• _WHAT THE EXERCISE ASKS_: Your task is to reproduce exactly the lines that run from the beginning of the data through the line where "5. Wait for" appears.

• _Stored records_:
■ ■ ■ ■
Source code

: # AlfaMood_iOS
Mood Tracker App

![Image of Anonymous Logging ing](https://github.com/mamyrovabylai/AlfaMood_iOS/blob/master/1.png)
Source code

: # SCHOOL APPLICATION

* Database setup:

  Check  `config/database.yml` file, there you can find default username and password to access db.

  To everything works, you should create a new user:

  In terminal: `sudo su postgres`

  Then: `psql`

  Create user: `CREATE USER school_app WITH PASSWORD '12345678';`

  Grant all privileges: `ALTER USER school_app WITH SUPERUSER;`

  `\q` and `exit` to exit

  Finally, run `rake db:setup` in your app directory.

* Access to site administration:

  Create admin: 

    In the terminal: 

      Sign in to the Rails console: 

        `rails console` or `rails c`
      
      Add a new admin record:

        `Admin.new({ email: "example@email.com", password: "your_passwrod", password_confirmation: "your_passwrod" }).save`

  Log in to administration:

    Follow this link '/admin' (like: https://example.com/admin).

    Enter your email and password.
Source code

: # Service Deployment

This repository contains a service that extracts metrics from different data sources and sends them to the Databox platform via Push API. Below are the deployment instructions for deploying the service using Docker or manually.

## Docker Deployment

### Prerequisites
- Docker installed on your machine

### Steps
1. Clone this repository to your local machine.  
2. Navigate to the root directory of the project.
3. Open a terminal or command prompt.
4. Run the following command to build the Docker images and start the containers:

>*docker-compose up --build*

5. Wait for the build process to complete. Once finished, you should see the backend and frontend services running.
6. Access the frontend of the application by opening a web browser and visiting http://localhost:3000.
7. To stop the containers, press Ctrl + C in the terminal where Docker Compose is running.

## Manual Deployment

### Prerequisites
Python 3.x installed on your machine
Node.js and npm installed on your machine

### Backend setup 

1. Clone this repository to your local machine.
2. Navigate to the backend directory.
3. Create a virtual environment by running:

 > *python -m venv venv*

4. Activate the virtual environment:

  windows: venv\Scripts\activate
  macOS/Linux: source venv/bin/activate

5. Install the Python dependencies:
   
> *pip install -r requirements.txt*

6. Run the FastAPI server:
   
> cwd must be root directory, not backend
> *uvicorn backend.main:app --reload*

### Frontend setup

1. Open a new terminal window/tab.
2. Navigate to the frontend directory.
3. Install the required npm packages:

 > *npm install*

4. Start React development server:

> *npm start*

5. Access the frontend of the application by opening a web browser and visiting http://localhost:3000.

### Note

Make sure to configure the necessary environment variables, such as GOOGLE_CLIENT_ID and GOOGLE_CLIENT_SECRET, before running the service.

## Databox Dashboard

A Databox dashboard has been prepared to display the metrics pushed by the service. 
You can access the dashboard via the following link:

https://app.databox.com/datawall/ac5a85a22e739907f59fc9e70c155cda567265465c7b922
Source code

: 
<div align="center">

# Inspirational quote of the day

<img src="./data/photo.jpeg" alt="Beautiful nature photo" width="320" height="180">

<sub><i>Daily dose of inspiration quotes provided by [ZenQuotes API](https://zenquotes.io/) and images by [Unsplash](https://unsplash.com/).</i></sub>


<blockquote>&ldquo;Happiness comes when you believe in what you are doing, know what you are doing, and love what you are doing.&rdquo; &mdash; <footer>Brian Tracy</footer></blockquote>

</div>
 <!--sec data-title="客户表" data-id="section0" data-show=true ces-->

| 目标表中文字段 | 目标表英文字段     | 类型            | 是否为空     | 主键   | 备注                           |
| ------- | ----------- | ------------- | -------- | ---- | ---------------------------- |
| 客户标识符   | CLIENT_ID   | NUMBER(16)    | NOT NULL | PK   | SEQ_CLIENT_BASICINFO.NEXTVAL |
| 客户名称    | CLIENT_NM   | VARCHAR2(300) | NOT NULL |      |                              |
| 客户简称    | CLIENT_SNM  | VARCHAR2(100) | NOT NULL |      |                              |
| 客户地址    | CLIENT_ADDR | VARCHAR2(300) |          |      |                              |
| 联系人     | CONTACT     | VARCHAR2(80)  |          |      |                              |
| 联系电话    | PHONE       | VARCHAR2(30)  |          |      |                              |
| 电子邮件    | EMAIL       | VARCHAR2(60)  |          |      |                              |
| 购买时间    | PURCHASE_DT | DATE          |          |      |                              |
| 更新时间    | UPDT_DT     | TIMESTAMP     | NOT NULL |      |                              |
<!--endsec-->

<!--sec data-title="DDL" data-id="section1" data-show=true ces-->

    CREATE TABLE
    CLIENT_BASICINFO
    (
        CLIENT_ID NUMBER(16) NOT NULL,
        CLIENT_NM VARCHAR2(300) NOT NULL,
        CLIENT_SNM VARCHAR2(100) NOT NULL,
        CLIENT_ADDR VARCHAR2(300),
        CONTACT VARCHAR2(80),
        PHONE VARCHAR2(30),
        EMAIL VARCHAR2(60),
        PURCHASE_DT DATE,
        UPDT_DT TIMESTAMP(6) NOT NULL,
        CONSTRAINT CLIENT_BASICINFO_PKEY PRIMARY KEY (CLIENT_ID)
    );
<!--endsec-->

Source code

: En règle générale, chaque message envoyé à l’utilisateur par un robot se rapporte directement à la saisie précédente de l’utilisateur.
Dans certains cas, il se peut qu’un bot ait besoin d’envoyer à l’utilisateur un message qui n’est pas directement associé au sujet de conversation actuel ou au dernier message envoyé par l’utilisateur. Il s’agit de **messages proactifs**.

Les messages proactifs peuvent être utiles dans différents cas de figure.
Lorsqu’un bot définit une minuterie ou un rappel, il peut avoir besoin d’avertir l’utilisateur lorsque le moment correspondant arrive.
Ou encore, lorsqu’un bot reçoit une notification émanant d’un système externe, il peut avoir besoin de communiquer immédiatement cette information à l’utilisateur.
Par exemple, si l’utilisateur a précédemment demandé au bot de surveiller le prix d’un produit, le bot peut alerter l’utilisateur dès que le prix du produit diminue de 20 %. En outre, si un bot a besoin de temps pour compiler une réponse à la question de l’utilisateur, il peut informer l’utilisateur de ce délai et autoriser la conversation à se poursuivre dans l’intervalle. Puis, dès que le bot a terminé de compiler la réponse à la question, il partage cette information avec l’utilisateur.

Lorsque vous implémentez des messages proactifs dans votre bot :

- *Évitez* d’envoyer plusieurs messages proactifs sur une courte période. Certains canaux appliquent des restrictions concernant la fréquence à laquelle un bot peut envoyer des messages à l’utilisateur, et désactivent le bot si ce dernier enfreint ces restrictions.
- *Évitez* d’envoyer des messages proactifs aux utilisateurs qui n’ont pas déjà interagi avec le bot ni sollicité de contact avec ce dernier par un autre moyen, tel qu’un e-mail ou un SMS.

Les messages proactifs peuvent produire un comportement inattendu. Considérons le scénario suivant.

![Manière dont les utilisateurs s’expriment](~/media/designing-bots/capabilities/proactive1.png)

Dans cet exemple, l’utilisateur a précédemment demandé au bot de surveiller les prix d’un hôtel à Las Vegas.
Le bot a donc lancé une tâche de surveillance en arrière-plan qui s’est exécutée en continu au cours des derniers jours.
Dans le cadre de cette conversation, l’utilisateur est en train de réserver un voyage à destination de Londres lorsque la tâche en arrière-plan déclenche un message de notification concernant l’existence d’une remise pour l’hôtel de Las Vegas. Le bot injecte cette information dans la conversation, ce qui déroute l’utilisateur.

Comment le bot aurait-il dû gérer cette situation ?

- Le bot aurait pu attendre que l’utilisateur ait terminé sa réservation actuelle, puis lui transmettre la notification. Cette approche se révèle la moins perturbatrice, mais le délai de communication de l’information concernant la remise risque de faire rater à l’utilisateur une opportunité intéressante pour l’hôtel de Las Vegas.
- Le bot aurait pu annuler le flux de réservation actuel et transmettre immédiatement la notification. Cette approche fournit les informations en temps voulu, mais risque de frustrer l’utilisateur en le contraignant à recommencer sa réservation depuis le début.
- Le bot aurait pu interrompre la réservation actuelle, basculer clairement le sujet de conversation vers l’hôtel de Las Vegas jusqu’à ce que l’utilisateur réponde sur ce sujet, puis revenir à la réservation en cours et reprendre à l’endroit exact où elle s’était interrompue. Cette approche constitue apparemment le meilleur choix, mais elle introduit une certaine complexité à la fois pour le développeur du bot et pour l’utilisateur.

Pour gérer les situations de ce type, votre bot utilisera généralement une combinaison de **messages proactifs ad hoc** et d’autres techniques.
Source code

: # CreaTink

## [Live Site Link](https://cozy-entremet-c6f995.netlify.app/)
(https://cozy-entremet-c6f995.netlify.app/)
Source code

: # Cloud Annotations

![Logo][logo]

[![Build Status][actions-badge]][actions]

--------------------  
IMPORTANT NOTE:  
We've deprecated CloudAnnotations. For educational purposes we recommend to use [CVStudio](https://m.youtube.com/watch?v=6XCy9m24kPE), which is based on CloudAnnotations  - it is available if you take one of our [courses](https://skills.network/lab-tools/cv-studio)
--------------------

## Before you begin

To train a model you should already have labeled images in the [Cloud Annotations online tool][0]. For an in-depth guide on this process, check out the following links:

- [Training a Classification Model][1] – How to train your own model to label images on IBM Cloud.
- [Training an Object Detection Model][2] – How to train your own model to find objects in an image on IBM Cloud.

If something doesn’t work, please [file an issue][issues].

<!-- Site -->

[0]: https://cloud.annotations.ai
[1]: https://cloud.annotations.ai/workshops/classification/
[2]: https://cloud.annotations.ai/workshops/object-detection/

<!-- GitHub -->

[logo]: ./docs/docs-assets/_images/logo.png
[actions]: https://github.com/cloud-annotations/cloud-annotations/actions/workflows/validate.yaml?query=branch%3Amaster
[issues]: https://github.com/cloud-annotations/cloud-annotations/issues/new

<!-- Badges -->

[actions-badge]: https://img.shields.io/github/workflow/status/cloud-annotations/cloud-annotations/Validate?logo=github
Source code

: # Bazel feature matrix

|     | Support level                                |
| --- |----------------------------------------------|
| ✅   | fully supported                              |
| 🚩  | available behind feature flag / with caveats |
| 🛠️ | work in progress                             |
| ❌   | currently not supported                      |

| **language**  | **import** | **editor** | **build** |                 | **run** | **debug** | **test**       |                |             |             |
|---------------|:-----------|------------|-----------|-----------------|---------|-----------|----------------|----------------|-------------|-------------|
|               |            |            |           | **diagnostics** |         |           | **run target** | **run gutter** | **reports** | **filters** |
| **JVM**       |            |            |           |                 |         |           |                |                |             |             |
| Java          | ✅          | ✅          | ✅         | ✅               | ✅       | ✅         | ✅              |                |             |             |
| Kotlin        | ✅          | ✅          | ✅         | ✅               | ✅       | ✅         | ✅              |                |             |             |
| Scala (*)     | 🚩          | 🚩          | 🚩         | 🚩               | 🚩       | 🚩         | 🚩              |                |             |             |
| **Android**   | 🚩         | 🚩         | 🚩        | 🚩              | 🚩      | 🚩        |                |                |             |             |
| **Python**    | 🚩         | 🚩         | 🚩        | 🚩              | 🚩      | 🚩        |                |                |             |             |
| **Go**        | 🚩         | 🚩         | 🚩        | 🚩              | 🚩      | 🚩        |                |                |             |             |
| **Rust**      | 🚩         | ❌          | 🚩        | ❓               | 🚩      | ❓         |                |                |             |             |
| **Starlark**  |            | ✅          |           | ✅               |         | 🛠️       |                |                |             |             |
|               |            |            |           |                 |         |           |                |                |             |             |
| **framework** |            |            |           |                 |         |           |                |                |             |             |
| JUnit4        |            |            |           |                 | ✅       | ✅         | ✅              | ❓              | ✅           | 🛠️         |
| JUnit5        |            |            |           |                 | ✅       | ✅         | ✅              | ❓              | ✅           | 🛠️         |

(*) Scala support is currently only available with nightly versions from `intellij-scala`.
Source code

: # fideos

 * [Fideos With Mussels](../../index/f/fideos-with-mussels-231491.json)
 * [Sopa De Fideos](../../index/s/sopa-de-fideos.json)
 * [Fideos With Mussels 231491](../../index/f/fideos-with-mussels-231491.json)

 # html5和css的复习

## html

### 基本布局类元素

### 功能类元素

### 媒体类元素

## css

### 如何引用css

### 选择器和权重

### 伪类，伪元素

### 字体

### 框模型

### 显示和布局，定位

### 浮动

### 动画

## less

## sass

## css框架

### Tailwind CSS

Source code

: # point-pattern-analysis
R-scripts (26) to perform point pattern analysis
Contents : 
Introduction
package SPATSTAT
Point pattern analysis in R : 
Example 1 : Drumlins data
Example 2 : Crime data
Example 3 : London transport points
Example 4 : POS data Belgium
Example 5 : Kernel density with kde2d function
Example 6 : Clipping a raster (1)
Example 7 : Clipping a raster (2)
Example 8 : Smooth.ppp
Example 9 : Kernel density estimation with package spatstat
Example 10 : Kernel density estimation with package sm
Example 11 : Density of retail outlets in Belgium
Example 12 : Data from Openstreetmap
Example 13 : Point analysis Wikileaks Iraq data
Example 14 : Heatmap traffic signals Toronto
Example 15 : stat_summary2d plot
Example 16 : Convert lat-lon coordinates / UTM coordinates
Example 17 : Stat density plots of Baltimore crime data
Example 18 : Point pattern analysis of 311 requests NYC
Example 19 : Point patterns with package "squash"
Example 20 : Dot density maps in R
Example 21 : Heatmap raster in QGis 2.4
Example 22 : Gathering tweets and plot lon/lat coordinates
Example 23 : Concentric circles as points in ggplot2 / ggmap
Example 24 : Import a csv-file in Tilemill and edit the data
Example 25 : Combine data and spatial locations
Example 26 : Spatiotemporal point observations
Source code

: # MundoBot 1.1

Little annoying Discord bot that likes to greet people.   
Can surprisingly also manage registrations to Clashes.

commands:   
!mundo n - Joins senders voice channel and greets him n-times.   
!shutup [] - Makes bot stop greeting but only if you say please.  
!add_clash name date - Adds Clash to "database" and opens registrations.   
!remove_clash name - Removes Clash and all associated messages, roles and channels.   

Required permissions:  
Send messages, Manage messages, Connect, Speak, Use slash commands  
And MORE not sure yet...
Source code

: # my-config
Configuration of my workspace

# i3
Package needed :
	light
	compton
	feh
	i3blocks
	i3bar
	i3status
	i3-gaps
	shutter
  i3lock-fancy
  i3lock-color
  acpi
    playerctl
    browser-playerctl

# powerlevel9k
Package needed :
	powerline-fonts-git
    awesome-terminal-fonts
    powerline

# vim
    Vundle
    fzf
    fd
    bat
■ ■ ■ ■
• _SOLUTION_:
Source code

: # AlfaMood_iOS
Mood Tracker App

![Image of Anonymous Logging ing](https://github.com/mamyrovabylai/AlfaMood_iOS/blob/master/1.png)
Source code

: # SCHOOL APPLICATION

* Database setup:

  Check  `config/database.yml` file, there you can find default username and password to access db.

  To everything works, you should create a new user:

  In terminal: `sudo su postgres`

  Then: `psql`

  Create user: `CREATE USER school_app WITH PASSWORD '12345678';`

  Grant all privileges: `ALTER USER school_app WITH SUPERUSER;`

  `\q` and `exit` to exit

  Finally, run `rake db:setup` in your app directory.

* Access to site administration:

  Create admin: 

    In the terminal: 

      Sign in to the Rails console: 

        `rails console` or `rails c`
      
      Add a new admin record:

        `Admin.new({ email: "example@email.com", password: "your_passwrod", password_confirmation: "your_passwrod" }).save`

  Log in to administration:

    Follow this link '/admin' (like: https://example.com/admin).

    Enter your email and password.
Source code

: # Service Deployment

This repository contains a service that extracts metrics from different data sources and sends them to the Databox platform via Push API. Below are the deployment instructions for deploying the service using Docker or manually.

## Docker Deployment

### Prerequisites
- Docker installed on your machine

### Steps
1. Clone this repository to your local machine.  
2. Navigate to the root directory of the project.
3. Open a terminal or command prompt.
4. Run the following command to build the Docker images and start the containers:

>*docker-compose up --build*

5. Wait for the build process to complete. Once finished, you should see the backend and frontend services running.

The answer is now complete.